A exemplo do documentarista norte-americano, ela colocou boné e empunhou megafone no encalço de figuras como o então ministro da Saúde, Alexandre Padilha, e o dono da rede de farmácias Ultrafarma, Sidney Oliveira.
"Eu deixava meu marido na cama e saía para filmar, pensando em melhorar a saúde no país", explicou à Folha, em 2014, sobre as suas andanças, entre abril e setembro de 2013, em meio aos cuidados com o marido, vítima de um AVC, e com a filha, que se tratava de um câncer.
Viúva de um desenhista e projetista que fez carreira na indústria em São Bernardo do Campo, a dona de casa também inspirou o longa "Magal e os Formigas" (2016), dirigido pelo filho.

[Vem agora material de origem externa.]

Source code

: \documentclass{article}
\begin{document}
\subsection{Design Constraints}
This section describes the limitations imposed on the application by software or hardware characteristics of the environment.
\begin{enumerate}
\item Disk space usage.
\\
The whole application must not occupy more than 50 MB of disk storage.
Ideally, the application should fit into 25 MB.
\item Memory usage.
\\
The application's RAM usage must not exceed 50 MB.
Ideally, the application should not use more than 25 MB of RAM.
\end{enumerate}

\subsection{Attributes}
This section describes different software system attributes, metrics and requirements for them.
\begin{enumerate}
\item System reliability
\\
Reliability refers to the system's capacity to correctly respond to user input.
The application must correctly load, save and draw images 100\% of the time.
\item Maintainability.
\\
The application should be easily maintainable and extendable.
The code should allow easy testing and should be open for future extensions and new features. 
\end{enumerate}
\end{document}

Fez ponta ao lado do seu ídolo Sidney Magal, que emprestou o nome para a fábula cinematográfica que retrata a trajetória dos Cannito no ABC paulista.

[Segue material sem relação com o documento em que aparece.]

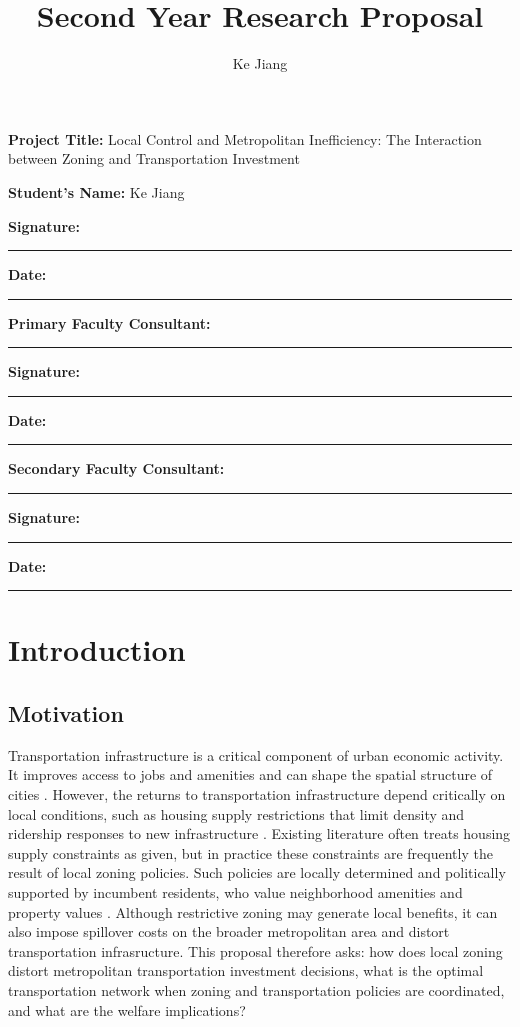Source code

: \documentclass[12pt, a4paper]{article}
\title{Second Year Research Proposal}
\author{Ke Jiang}
\date{}
\begin{document}
\maketitle

\vspace{1.5cm}

\noindent\textbf{Project Title:} Local Control and
Metropolitan Inefficiency: The Interaction between
Zoning and Transportation Investment\par
\bigskip
\noindent\textbf{Student's Name:} Ke Jiang\par
\medskip
\noindent\textbf{Signature:} \rule{5cm}{0.4pt} \hfill \textbf{Date:} \rule{3.5cm}{0.4pt}\par
\bigskip\bigskip
\noindent\textbf{Primary Faculty Consultant:} \rule{10cm}{0.4pt}\par
\medskip
\noindent\textbf{Signature:} \rule{5cm}{0.4pt} \hfill \textbf{Date:} \rule{3.5cm}{0.4pt}\par
\bigskip\bigskip
\noindent\textbf{Secondary Faculty Consultant:} \rule{9.5cm}{0.4pt}\par
\medskip
\noindent\textbf{Signature:} \rule{5cm}{0.4pt} \hfill \textbf{Date:} \rule{3.5cm}{0.4pt}\par

\newpage

\section{Introduction}
\subsection{Motivation}
Transportation infrastructure is a critical component of urban economic activity. It improves access to jobs and amenities and can shape the spatial structure of cities \citep{Redding2025-fr}. However, the returns to transportation infrastructure depend critically on local conditions, such as housing supply restrictions that limit density and ridership responses to new infrastructure \citep{Tsivanidis2023-hs,Severen2021-oi}. Existing literature often treats housing supply constraints as given, but in practice these constraints are frequently the result of local zoning policies. Such policies are locally determined and politically supported by incumbent residents, who value neighborhood amenities and property values \citep{Rollet2025-mk}. Although restrictive zoning may generate local benefits, it can also impose spillover costs on the broader metropolitan area and distort transportation infrasructure. This proposal therefore asks: how does local zoning distort metropolitan transportation investment decisions, what is the optimal transportation network when zoning and transportation policies are coordinated, and what are the welfare implications?
\end{document}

"Mary, quero vê-la sorrir, quero vê-la cantar, com a mesma alegria das filmagens e dos shows", disse Magal, em vídeo postado pelo fã clube de Mary durante o funeral. "Esteja em paz, com Deus, e seja mais uma cigarra nesse universo", concluiu o cantor.
"Minha mãe era a cigarra que tinha paixão pelo Magal e cantava para alegrar a casa de um operário ranzinza, meu pai, e seus amigos, os formigas do título", explica Newton.
A mãe também foi a primeira formanda do curso Avatar Tropical, que faz parte do movimento estético e político Utopia Brasil, cujo filme será lançado em 21 de abril.
Dona Mary é personagem ainda do livro "Curumim Pajé", pré-lançado no velório, que retrata a infância do cineasta, marcada pela religiosidade sincrética materna.
Uma das lembranças retratadas por Newton é do período em que Mary frequentava os cultos dos Testemunhas de Jeová. Ela desistiu quando soube que iria para o céu sem os filhos, que não seguiam a mesma religião. "Não quero ficar no céu sozinha com esses chatos. Prefiro ficar no inferno com vocês", explicou à mesa para deleite do marido e das crias.
Nascida católica, Mary participava de rituais de ayahuasca a sessões espíritas. Após um transe xamânico, declarou: "Morri e foi bom. Não tinha mais conta para pagar".
Fé e riso estavam em comunhão na espiritualidade da frequentadora assídua das reuniões da "Deus É Humor", quando surpreendia artistas e plateia com suas tiradas. "Deus é normal", definiu ela, em uma roda em que cada um expressava sua visão do Todo-Poderoso.